Массюб с минуту подумал, потом, разочарованный, грубо заключил:
— Это все лишь бы ничего не сказать! Болтовня и вздор! Когда я говорю, я говорю о том, что знаю. Я не связываюсь со всякой путаницей! Я говорю о том, что есть!
Нависая головой над доской, он жевал что-то вроде резинки и говорил, перекосив рот, с тягостным воодушевлением.
— А что есть, по-вашему?
Но Массюб не ответил. Он снова принялся за игру.

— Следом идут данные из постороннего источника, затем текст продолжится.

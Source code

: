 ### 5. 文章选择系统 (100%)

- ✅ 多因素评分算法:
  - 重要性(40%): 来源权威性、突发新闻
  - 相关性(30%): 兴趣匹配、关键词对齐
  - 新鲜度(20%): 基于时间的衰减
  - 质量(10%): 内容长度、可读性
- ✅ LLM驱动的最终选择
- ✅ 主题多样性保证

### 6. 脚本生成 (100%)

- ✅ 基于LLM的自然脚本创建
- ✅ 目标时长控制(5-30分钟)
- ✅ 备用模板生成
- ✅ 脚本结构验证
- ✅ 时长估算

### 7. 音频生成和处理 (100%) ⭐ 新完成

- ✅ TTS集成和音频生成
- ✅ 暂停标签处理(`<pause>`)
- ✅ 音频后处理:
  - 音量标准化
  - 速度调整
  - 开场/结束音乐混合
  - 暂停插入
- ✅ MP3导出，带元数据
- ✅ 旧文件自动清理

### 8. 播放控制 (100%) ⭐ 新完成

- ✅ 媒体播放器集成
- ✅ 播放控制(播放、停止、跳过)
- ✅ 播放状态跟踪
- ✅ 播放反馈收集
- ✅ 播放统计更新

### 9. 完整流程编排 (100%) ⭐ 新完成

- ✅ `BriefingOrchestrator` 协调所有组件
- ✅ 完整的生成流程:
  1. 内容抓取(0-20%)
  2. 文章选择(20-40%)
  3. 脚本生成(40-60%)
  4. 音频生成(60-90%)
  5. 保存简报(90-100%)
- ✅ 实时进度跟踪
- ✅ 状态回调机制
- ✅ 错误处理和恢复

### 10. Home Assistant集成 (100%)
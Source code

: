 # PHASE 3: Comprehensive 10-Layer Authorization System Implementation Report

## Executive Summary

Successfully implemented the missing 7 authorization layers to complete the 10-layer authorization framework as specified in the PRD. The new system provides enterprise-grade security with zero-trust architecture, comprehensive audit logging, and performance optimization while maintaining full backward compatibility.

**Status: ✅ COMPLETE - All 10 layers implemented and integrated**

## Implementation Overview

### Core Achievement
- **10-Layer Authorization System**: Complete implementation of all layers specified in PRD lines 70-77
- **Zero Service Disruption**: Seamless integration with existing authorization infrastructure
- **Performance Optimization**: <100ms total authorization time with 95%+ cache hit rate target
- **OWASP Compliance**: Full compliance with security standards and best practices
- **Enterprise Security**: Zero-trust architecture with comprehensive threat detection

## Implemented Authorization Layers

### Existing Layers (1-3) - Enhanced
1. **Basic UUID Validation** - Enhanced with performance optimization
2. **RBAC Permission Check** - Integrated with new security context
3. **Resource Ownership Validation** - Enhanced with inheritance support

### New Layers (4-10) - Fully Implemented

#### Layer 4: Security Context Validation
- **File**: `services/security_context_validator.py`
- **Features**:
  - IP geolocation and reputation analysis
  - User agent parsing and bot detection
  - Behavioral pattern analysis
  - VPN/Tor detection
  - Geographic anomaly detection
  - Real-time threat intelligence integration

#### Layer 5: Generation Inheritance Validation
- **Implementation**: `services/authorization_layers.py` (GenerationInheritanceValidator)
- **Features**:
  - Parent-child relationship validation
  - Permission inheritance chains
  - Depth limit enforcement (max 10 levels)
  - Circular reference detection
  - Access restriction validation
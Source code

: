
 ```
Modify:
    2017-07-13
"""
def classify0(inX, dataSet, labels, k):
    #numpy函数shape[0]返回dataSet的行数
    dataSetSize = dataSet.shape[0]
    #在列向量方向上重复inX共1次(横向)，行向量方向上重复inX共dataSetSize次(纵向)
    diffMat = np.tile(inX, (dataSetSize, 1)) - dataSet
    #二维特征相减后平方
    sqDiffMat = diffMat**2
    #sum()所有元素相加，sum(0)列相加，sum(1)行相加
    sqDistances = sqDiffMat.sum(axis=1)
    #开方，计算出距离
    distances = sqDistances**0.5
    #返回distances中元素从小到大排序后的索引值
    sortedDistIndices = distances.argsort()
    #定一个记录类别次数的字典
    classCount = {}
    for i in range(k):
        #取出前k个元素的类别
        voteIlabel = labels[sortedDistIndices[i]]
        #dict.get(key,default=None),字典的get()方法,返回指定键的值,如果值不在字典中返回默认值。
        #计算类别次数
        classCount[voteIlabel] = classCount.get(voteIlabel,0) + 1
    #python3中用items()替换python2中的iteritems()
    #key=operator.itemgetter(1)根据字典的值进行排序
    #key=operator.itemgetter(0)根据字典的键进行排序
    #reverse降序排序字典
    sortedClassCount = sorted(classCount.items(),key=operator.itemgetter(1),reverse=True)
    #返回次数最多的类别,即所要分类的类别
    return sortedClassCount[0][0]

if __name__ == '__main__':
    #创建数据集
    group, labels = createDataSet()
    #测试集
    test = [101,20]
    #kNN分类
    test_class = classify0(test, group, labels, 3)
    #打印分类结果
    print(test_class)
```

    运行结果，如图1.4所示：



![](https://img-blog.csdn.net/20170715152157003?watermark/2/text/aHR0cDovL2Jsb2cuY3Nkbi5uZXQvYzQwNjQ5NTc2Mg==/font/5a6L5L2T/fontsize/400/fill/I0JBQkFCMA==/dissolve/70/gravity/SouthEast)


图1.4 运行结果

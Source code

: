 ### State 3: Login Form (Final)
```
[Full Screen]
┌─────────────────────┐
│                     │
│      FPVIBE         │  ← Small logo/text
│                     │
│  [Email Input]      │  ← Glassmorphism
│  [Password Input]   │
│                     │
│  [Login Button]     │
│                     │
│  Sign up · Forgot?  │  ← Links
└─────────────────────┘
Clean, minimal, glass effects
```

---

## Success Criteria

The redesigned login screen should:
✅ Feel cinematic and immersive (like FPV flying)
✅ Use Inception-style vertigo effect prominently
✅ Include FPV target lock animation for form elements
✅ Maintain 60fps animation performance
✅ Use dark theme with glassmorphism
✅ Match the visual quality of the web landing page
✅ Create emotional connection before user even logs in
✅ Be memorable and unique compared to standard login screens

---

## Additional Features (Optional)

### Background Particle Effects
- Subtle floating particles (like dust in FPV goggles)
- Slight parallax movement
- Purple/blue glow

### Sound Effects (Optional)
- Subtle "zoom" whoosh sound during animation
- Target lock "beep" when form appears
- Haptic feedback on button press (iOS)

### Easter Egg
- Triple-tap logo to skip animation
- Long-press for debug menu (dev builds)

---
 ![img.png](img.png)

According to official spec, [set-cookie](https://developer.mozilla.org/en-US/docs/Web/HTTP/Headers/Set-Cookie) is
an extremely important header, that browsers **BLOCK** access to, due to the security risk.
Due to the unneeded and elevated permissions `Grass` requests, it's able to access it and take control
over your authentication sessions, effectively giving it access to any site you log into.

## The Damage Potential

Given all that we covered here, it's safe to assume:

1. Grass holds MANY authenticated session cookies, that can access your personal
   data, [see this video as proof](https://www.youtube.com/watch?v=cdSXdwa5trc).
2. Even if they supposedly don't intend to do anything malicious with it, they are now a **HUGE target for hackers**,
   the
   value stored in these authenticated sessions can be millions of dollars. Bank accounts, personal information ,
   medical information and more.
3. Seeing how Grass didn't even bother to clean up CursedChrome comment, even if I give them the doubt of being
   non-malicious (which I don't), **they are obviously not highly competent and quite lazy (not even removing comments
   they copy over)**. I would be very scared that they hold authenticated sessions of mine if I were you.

— Делаю рокировку, — сказал он.
Симон чуть было не возмутился его ответом, но лишь пожал плечами. Не в первый раз Массюб оскорблял его своими словами. Но он всегда запрещал себе поддаваться, как другие, движениям страсти, которые ему случалось испытать, — всякое страдание должно было прежде умудрить, а уж потом возмутить его. Он особенно запрещал себе повиноваться порывам этой столь распространенной и столь почитаемой людьми страсти, которую он считал самой вульгарной и презренной из всех: самолюбию, которое иногда называют гордостью, наряжая в это слово самое убогое и самое бесплодное из всех чувств, поскольку на самом деле оно основано лишь на себялюбии и питается исключительно нашими претензиями. Если он считал себя оскорбленным, то не позволял себе уступить чувству оскорбления и дать волю гневу. Дело в том, что гнев нас сковывает, замыкает в себе, оставляя наедине с собой, ведь он разрушает мосты с миром, лишает нас знания. Дело в том, что Массюб, несмотря на свою посредственность, мог, как все люди, дать ему что-то гораздо более ценное, чем гнев…
— Вы ставите себя под удар, — сказал Симон с расстановкой, когда Массюб снова двинул вперед коня.
Но тот словно не обратил на это внимания и принялся рассказывать ему сплетни тоном, который пытался сделать циничным. Кажется, в «женском лагере», по его грубому выражению, была «компашка девчонок», которые, по его словам, «старались сочетать романтику с зимним спортом». Они находили «изысканным», говорил Массюб, в погожие ночи кататься на санках при луне, по дороге в Бланпраз (плато, расположенное довольно высоко на востоке от Обрыва Арменаз)… Он старался сообщить по этому поводу подробности, казавшиеся ему смешными. Симон, которого раздражал этот разговор, решил положить ему конец.